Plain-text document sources
■ ■ ■ ■ ■ ■ ■

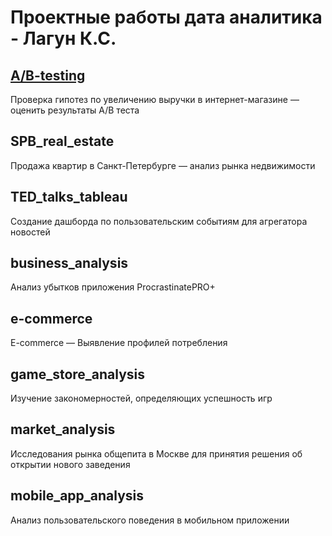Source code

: # Проектные работы дата аналитика - Лагун К.С.
## [A/B-testing](Data-Analysis-Projects/A:B-testing/README.md) 
Проверка гипотез по увеличению выручки в интернет-магазине — оценить результаты A/B теста
## SPB_real_estate
Продажа квартир в Санкт-Петербурге — анализ рынка недвижимости
## TED_talks_tableau
Создание дашборда по пользовательским событиям для агрегатора новостей
## business_analysis
Анализ убытков приложения ProcrastinatePRO+
## e-commerce 
E-commerce — Выявление профилей потребления
## game_store_analysis
Изучение закономерностей, определяющих успешность игр
## market_analysis
Исследования рынка общепита в Москве для принятия решения об открытии нового заведения
## mobile_app_analysis
Анализ пользовательского поведения в мобильном приложении
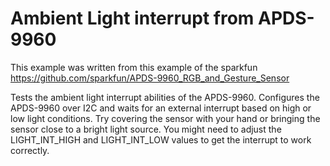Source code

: Ambient Light interrupt from APDS-9960
===============================

This example was written from this example of the sparkfun
https://github.com/sparkfun/APDS-9960_RGB_and_Gesture_Sensor

Tests the ambient light interrupt abilities of the APDS-9960.
Configures the APDS-9960 over I2C and waits for an external
interrupt based on high or low light conditions. Try covering
the sensor with your hand or bringing the sensor close to a
bright light source. You might need to adjust the LIGHT_INT_HIGH
and LIGHT_INT_LOW values to get the interrupt to work correctly.
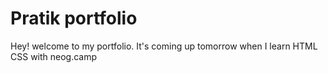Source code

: # Pratik portfolio

Hey! welcome to my portfolio. It's coming up tomorrow when I learn HTML CSS with neog.camp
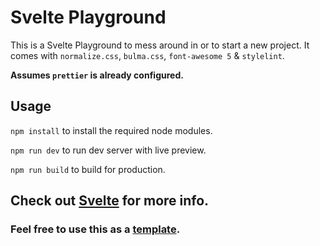 # Svelte Playground

This is a Svelte Playground to mess around in or to start a new project. It comes with `normalize.css`, `bulma.css`, `font-awesome 5` & `stylelint`.

**Assumes `prettier` is already configured.**

## Usage

`npm install` to install the required node modules.

`npm run dev` to run dev server with live preview.

`npm run build` to build for production.

## **Check out [Svelte](https://svelte.dev/)** for more info.

### Feel free to use this as a [template](https://github.com/kr40/svelte-playground/generate).

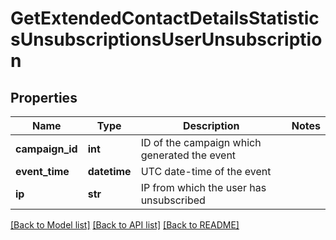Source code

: # GetExtendedContactDetailsStatisticsUnsubscriptionsUserUnsubscription

## Properties
Name | Type | Description | Notes
------------ | ------------- | ------------- | -------------
**campaign_id** | **int** | ID of the campaign which generated the event | 
**event_time** | **datetime** | UTC date-time of the event | 
**ip** | **str** | IP from which the user has unsubscribed | 

[[Back to Model list]](../README.md#documentation-for-models) [[Back to API list]](../README.md#documentation-for-api-endpoints) [[Back to README]](../README.md)


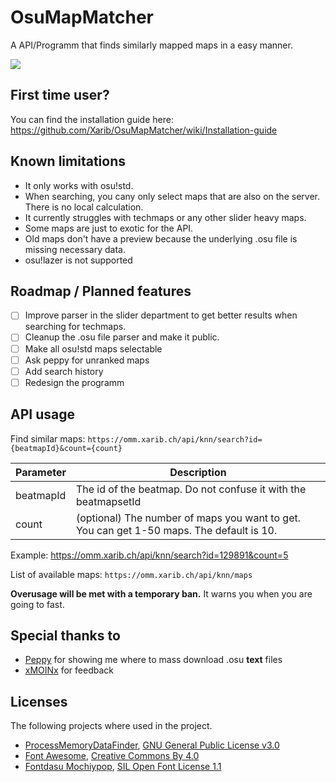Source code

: # OsuMapMatcher
A API/Programm that finds similarly mapped maps in a easy manner.

![](https://raw.githubusercontent.com/Xarib/OsuMapMatcher/main/OMM.Desktop/Images/Gui.PNG)

## First time user?
You can find the installation guide here: https://github.com/Xarib/OsuMapMatcher/wiki/Installation-guide

## Known limitations
- It only works with osu!std.
- When searching, you cany only select maps that are also on the server. There is no local calculation.
- It currently struggles with techmaps or any other slider heavy maps.
- Some maps are just to exotic for the API.
- Old maps don't have a preview because the underlying .osu file is missing necessary data.
- osu!lazer is not supported

## Roadmap / Planned features
- [ ] Improve parser in the slider department to get better results when searching for techmaps.
- [ ] Cleanup the .osu file parser and make it public.
- [ ] Make all osu!std maps selectable
- [ ] Ask peppy for unranked maps
- [ ] Add search history
- [ ] Redesign the programm

## API usage
Find similar maps: `https://omm.xarib.ch/api/knn/search?id={beatmapId}&count={count}`

Parameter | Description
--------- | -----------
beatmapId | The id of the beatmap. Do not confuse it with the beatmapsetId
count     | (optional) The number of maps you want to get. You can get 1-50 maps. The default is 10.

Example: https://omm.xarib.ch/api/knn/search?id=129891&count=5

List of available maps: `https://omm.xarib.ch/api/knn/maps`

**Overusage will be met with a temporary ban.** It warns you when you are going to fast.

## Special thanks to
- [Peppy](https://github.com/peppy) for showing me where to mass download .osu **text** files
- [xMOINx](https://osu.ppy.sh/users/12957744) for feedback

## Licenses
The following projects where used in the project.
- [ProcessMemoryDataFinder](https://github.com/Piotrekol/ProcessMemoryDataFinder), [GNU General Public License v3.0](https://www.gnu.org/licenses/gpl-3.0.en.html)
- [Font Awesome](https://fontawesome.com/), [Creative Commons By 4.0](https://creativecommons.org/licenses/by/4.0/)
- [Fontdasu Mochiypop](https://github.com/fontdasu/Mochiypop), [SIL Open Font License 1.1](https://opensource.org/licenses/OFL-1.1)

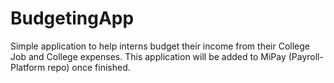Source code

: # BudgetingApp
Simple application to help interns budget their income from their College Job and College expenses. This application will be added to MiPay (Payroll-Platform repo) once finished.
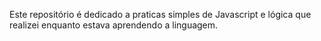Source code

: Este repositório é dedicado a praticas simples de Javascript e lógica que realizei enquanto estava aprendendo a linguagem.
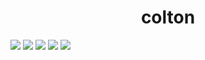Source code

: <h1 align="center">
  colton
</h1>
<img src="https://img.shields.io/badge/colton-creating-lightgrey)](https://quantumrevo.github.io/colton">
<img src="https://img.shields.io/badge/QUINN-Active-brightgreen)](https://curly-dollop-y2wr1oe.pages.github.io">
<img src="https://img.shields.io/badge/-Quantum%20Network%20Admin-blueviolet">
<img src="https://github.com/hahwul/MobileHackersWeapons/workflows/Build/badge.svg">
<img src="https://github.com/hahwul/MobileHackersWeapons/workflows/CodeQL/badge.svg">
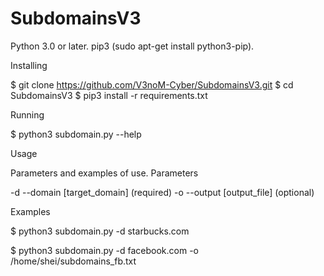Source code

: # SubdomainsV3

Python 3.0 or later.
pip3 (sudo apt-get install python3-pip).

Installing

$ git clone https://github.com/V3noM-Cyber/SubdomainsV3.git
$ cd SubdomainsV3
$ pip3 install -r requirements.txt

Running

$ python3 subdomain.py --help

Usage

Parameters and examples of use.
Parameters

-d --domain [target_domain] (required)
-o --output [output_file] (optional)

Examples

$ python3 subdomain.py -d starbucks.com

$ python3 subdomain.py -d facebook.com -o /home/shei/subdomains_fb.txt
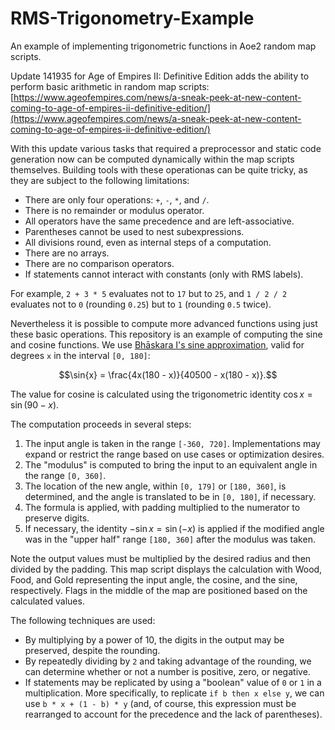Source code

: # RMS-Trigonometry-Example
An example of implementing trigonometric functions in Aoe2 random map scripts.

Update 141935 for Age of Empires II: Definitive Edition adds the ability to perform basic arithmetic in random map scripts: [https://www.ageofempires.com/news/a-sneak-peek-at-new-content-coming-to-age-of-empires-ii-definitive-edition/](https://www.ageofempires.com/news/a-sneak-peek-at-new-content-coming-to-age-of-empires-ii-definitive-edition/)

With this update various tasks that required a preprocessor and static code generation now can be computed dynamically within the map scripts themselves.
Building tools with these operationas can be quite tricky, as they are subject to the following limitations:

- There are only four operations: `+`, `-`, `*`, and `/`.
- There is no remainder or modulus operator.
- All operators have the same precedence and are left-associative.
- Parentheses cannot be used to nest subexpressions.
- All divisions round, even as internal steps of a computation.
- There are no arrays.
- There are no comparison operators.
- If statements cannot interact with constants (only with RMS labels).

For example, `2 + 3 * 5` evaluates not to `17` but to `25`, and `1 / 2 / 2` evaluates not to `0` (rounding `0.25`) but to `1` (rounding `0.5` twice).

Nevertheless it is possible to compute more advanced functions using just these basic operations.
This repository is an example of computing the sine and cosine functions.
We use [Bhāskara I's sine approximation](https://en.wikipedia.org/wiki/Bh%C4%81skara_I%27s_sine_approximation_formula), valid for degrees `x` in the interval `[0, 180]`:

$$\sin{x} = \frac{4x(180 - x)}{40500 - x(180 - x)}.$$

The value for cosine is calculated using the trigonometric identity $\cos{x} = \sin(90 - x)$.

The computation proceeds in several steps:

1. The input angle is taken in the range `[-360, 720]`. Implementations may expand or restrict the range based on use cases or optimization desires.
2. The "modulus" is computed to bring the input to an equivalent angle in the range `[0, 360]`.
3. The location of the new angle, within `[0, 179]` or `[180, 360]`, is determined, and the angle is translated to be in `[0, 180]`, if necessary.
4. The formula is applied, with padding multiplied to the numerator to preserve digits.
5. If necessary, the identity $-\sin{x} = \sin(-x)$ is applied if the modified angle was in the "upper half" range `[180, 360]` after the modulus was taken.

Note the output values must be multiplied by the desired radius and then divided by the padding.
This map script displays the calculation with Wood, Food, and Gold representing the input angle, the cosine, and the sine, respectively.
Flags in the middle of the map are positioned based on the calculated values.

The following techniques are used:

- By multiplying by a power of $10$, the digits in the output may be preserved, despite the rounding.
- By repeatedly dividing by `2` and taking advantage of the rounding, we can determine whether or not a number is positive, zero, or negative.
- If statements may be replicated by using a "boolean" value of `0` or `1` in a multiplication. More specifically, to replicate `if b then x else y`, we can use `b * x + (1 - b) * y` (and, of course, this expression must be rearranged to account for the precedence and the lack of parentheses).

■ ■ ■ ■ ■ ■ ■

Between and including the line with "## market_analysis" and the line with "interrupt based on", repeat every line exactly as it appears above, with pictures left out.

**Written solution**
## market_analysis
Исследования рынка общепита в Москве для принятия решения об открытии нового заведения
## mobile_app_analysis
Анализ пользовательского поведения в мобильном приложении
Source code

: Ambient Light interrupt from APDS-9960
===============================

This example was written from this example of the sparkfun
https://github.com/sparkfun/APDS-9960_RGB_and_Gesture_Sensor

Tests the ambient light interrupt abilities of the APDS-9960.
Configures the APDS-9960 over I2C and waits for an external
interrupt based on high or low light conditions. Try covering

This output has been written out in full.